WHAT THE TASK REQUIRES: Set down each line of the data below exactly.

ENTRIES SUPPLIED:

------------------------------------

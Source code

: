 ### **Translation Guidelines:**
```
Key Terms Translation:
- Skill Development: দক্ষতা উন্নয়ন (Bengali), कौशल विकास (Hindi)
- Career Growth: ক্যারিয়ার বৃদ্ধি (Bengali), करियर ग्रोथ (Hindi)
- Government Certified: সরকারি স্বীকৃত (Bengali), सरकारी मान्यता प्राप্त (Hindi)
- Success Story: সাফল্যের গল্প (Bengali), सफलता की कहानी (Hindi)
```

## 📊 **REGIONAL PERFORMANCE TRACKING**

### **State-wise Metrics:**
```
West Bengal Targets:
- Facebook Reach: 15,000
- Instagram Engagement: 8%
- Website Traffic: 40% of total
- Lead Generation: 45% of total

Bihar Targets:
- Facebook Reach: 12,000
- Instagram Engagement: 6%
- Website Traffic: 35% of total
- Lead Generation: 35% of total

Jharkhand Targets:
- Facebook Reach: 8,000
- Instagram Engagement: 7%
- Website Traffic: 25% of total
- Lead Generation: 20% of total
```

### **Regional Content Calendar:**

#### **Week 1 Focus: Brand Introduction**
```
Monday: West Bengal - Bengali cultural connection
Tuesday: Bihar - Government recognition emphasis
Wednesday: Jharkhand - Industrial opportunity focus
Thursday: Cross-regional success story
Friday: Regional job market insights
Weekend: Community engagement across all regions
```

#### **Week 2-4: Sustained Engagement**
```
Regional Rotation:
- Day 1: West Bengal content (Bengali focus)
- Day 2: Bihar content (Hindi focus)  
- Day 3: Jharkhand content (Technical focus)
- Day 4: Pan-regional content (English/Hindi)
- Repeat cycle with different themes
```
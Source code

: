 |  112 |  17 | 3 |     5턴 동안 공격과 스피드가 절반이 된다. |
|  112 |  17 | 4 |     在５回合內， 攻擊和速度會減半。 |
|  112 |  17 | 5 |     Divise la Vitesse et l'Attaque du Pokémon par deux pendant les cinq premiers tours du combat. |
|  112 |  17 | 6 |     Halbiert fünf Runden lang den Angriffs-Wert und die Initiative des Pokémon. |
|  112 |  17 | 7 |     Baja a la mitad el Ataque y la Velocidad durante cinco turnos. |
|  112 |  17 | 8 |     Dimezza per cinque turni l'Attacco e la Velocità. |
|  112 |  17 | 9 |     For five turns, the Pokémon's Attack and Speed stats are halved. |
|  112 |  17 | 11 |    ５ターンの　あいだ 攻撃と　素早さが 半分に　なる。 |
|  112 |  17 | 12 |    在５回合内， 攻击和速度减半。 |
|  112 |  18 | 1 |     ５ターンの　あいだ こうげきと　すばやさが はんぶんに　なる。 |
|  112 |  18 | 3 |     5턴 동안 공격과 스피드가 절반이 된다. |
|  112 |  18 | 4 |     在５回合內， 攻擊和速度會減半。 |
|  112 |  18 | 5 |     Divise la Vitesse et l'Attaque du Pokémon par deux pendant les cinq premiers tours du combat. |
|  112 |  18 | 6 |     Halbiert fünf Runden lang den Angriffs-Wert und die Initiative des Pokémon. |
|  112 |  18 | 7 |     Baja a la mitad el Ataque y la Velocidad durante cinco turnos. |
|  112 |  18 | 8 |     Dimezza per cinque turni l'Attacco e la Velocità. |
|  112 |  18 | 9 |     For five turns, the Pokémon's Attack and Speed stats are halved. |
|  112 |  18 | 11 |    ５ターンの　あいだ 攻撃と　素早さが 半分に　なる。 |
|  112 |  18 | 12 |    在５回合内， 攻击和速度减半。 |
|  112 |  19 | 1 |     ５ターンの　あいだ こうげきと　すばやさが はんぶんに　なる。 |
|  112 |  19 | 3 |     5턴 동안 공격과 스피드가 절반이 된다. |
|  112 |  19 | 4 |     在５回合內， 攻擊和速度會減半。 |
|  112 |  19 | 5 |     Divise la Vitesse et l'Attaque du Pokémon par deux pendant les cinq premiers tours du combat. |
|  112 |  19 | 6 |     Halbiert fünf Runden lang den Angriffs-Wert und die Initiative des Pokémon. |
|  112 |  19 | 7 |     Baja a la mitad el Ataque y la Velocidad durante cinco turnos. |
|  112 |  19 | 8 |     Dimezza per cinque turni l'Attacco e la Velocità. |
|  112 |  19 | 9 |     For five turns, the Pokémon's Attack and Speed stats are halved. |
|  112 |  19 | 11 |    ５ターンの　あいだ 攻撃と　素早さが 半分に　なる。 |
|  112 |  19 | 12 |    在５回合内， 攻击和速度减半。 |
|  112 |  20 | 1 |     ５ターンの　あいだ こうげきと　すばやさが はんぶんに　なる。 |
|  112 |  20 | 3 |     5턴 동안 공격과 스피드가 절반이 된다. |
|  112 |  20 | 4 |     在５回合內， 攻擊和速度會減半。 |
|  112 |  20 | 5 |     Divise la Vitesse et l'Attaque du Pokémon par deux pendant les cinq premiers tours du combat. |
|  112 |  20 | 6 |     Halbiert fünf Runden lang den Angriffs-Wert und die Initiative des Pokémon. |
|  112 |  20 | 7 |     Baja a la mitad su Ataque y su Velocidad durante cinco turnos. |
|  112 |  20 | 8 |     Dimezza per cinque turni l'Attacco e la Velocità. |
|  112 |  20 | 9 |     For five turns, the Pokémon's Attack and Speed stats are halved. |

------------------------------------

ANSWER SECTION:
Source code

: ### **Translation Guidelines:**
```
Key Terms Translation:
- Skill Development: দক্ষতা উন্নয়ন (Bengali), कौशल विकास (Hindi)
- Career Growth: ক্যারিয়ার বৃদ্ধি (Bengali), करियर ग्रोथ (Hindi)
- Government Certified: সরকারি স্বীকৃত (Bengali), सरकारी मान्यता प्राप্त (Hindi)
- Success Story: সাফল্যের গল্প (Bengali), सफलता की कहानी (Hindi)
```

## 📊 **REGIONAL PERFORMANCE TRACKING**

### **State-wise Metrics:**
```
West Bengal Targets:
- Facebook Reach: 15,000
- Instagram Engagement: 8%
- Website Traffic: 40% of total
- Lead Generation: 45% of total

Bihar Targets:
- Facebook Reach: 12,000
- Instagram Engagement: 6%
- Website Traffic: 35% of total
- Lead Generation: 35% of total

Jharkhand Targets:
- Facebook Reach: 8,000
- Instagram Engagement: 7%
- Website Traffic: 25% of total
- Lead Generation: 20% of total
```

### **Regional Content Calendar:**

#### **Week 1 Focus: Brand Introduction**
```
Monday: West Bengal - Bengali cultural connection
Tuesday: Bihar - Government recognition emphasis
Wednesday: Jharkhand - Industrial opportunity focus
Thursday: Cross-regional success story
Friday: Regional job market insights
Weekend: Community engagement across all regions
```

#### **Week 2-4: Sustained Engagement**
```
Regional Rotation:
- Day 1: West Bengal content (Bengali focus)
- Day 2: Bihar content (Hindi focus)  
- Day 3: Jharkhand content (Technical focus)
- Day 4: Pan-regional content (English/Hindi)
- Repeat cycle with different themes
```
Source code

: |  112 |  17 | 3 |     5턴 동안 공격과 스피드가 절반이 된다. |
|  112 |  17 | 4 |     在５回合內， 攻擊和速度會減半。 |
|  112 |  17 | 5 |     Divise la Vitesse et l'Attaque du Pokémon par deux pendant les cinq premiers tours du combat. |
|  112 |  17 | 6 |     Halbiert fünf Runden lang den Angriffs-Wert und die Initiative des Pokémon. |
|  112 |  17 | 7 |     Baja a la mitad el Ataque y la Velocidad durante cinco turnos. |
|  112 |  17 | 8 |     Dimezza per cinque turni l'Attacco e la Velocità. |
|  112 |  17 | 9 |     For five turns, the Pokémon's Attack and Speed stats are halved. |
|  112 |  17 | 11 |    ５ターンの　あいだ 攻撃と　素早さが 半分に　なる。 |
|  112 |  17 | 12 |    在５回合内， 攻击和速度减半。 |
|  112 |  18 | 1 |     ５ターンの　あいだ こうげきと　すばやさが はんぶんに　なる。 |
|  112 |  18 | 3 |     5턴 동안 공격과 스피드가 절반이 된다. |
|  112 |  18 | 4 |     在５回合內， 攻擊和速度會減半。 |
|  112 |  18 | 5 |     Divise la Vitesse et l'Attaque du Pokémon par deux pendant les cinq premiers tours du combat. |
|  112 |  18 | 6 |     Halbiert fünf Runden lang den Angriffs-Wert und die Initiative des Pokémon. |
|  112 |  18 | 7 |     Baja a la mitad el Ataque y la Velocidad durante cinco turnos. |
|  112 |  18 | 8 |     Dimezza per cinque turni l'Attacco e la Velocità. |
|  112 |  18 | 9 |     For five turns, the Pokémon's Attack and Speed stats are halved. |
|  112 |  18 | 11 |    ５ターンの　あいだ 攻撃と　素早さが 半分に　なる。 |
|  112 |  18 | 12 |    在５回合内， 攻击和速度减半。 |
|  112 |  19 | 1 |     ５ターンの　あいだ こうげきと　すばやさが はんぶんに　なる。 |
|  112 |  19 | 3 |     5턴 동안 공격과 스피드가 절반이 된다. |
|  112 |  19 | 4 |     在５回合內， 攻擊和速度會減半。 |
|  112 |  19 | 5 |     Divise la Vitesse et l'Attaque du Pokémon par deux pendant les cinq premiers tours du combat. |
|  112 |  19 | 6 |     Halbiert fünf Runden lang den Angriffs-Wert und die Initiative des Pokémon. |
|  112 |  19 | 7 |     Baja a la mitad el Ataque y la Velocidad durante cinco turnos. |
|  112 |  19 | 8 |     Dimezza per cinque turni l'Attacco e la Velocità. |
|  112 |  19 | 9 |     For five turns, the Pokémon's Attack and Speed stats are halved. |
|  112 |  19 | 11 |    ５ターンの　あいだ 攻撃と　素早さが 半分に　なる。 |
|  112 |  19 | 12 |    在５回合内， 攻击和速度减半。 |
|  112 |  20 | 1 |     ５ターンの　あいだ こうげきと　すばやさが はんぶんに　なる。 |
|  112 |  20 | 3 |     5턴 동안 공격과 스피드가 절반이 된다. |
|  112 |  20 | 4 |     在５回合內， 攻擊和速度會減半。 |
|  112 |  20 | 5 |     Divise la Vitesse et l'Attaque du Pokémon par deux pendant les cinq premiers tours du combat. |
|  112 |  20 | 6 |     Halbiert fünf Runden lang den Angriffs-Wert und die Initiative des Pokémon. |
|  112 |  20 | 7 |     Baja a la mitad su Ataque y su Velocidad durante cinco turnos. |
|  112 |  20 | 8 |     Dimezza per cinque turni l'Attacco e la Velocità. |
|  112 |  20 | 9 |     For five turns, the Pokémon's Attack and Speed stats are halved. |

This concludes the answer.